Exercise brief:
One number alone answers this: the count of lines below in which the word "next" is found.

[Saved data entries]

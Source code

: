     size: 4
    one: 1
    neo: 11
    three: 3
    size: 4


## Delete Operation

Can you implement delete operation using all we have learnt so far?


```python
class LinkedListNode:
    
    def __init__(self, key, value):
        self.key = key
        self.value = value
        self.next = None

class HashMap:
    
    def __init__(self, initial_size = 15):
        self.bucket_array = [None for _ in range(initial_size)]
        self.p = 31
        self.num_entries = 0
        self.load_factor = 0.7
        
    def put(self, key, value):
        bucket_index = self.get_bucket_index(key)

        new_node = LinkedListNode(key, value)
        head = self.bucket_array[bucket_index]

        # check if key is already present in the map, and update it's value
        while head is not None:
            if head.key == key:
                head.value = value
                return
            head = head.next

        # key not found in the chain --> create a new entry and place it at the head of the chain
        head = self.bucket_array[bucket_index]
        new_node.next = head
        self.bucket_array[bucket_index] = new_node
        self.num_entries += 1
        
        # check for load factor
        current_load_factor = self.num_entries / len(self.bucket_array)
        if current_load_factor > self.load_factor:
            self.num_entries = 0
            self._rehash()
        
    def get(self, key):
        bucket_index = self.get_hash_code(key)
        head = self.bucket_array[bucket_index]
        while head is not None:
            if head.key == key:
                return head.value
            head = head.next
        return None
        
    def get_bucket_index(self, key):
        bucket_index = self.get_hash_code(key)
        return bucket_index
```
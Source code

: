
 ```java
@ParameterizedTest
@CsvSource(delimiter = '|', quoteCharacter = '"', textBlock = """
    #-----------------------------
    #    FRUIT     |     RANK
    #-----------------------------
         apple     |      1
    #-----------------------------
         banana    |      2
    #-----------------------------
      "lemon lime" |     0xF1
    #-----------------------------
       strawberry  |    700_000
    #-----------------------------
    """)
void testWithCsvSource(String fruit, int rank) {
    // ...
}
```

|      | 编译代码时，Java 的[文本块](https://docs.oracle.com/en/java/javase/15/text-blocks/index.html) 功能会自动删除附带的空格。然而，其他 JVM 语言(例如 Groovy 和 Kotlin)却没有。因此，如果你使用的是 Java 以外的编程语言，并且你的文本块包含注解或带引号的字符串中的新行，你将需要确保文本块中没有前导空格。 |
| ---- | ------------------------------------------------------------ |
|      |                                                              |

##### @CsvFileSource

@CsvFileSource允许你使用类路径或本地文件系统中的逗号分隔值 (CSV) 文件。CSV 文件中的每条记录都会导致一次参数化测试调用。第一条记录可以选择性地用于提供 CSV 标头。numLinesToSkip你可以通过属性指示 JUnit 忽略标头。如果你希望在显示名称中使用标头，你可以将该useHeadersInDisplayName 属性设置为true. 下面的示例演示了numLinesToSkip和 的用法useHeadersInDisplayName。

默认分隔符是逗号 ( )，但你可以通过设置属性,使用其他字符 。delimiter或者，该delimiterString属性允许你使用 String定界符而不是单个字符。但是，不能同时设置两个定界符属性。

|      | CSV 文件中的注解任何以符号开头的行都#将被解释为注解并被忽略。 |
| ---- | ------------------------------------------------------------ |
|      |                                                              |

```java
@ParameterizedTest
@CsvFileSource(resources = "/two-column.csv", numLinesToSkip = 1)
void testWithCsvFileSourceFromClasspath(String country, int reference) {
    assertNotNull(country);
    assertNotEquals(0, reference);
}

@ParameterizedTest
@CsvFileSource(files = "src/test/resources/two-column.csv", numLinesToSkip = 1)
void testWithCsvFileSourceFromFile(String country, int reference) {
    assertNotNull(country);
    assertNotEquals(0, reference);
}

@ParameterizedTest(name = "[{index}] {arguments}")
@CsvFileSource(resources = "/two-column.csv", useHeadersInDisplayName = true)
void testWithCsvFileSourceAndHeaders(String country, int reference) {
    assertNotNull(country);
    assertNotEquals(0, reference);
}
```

Written solution:
4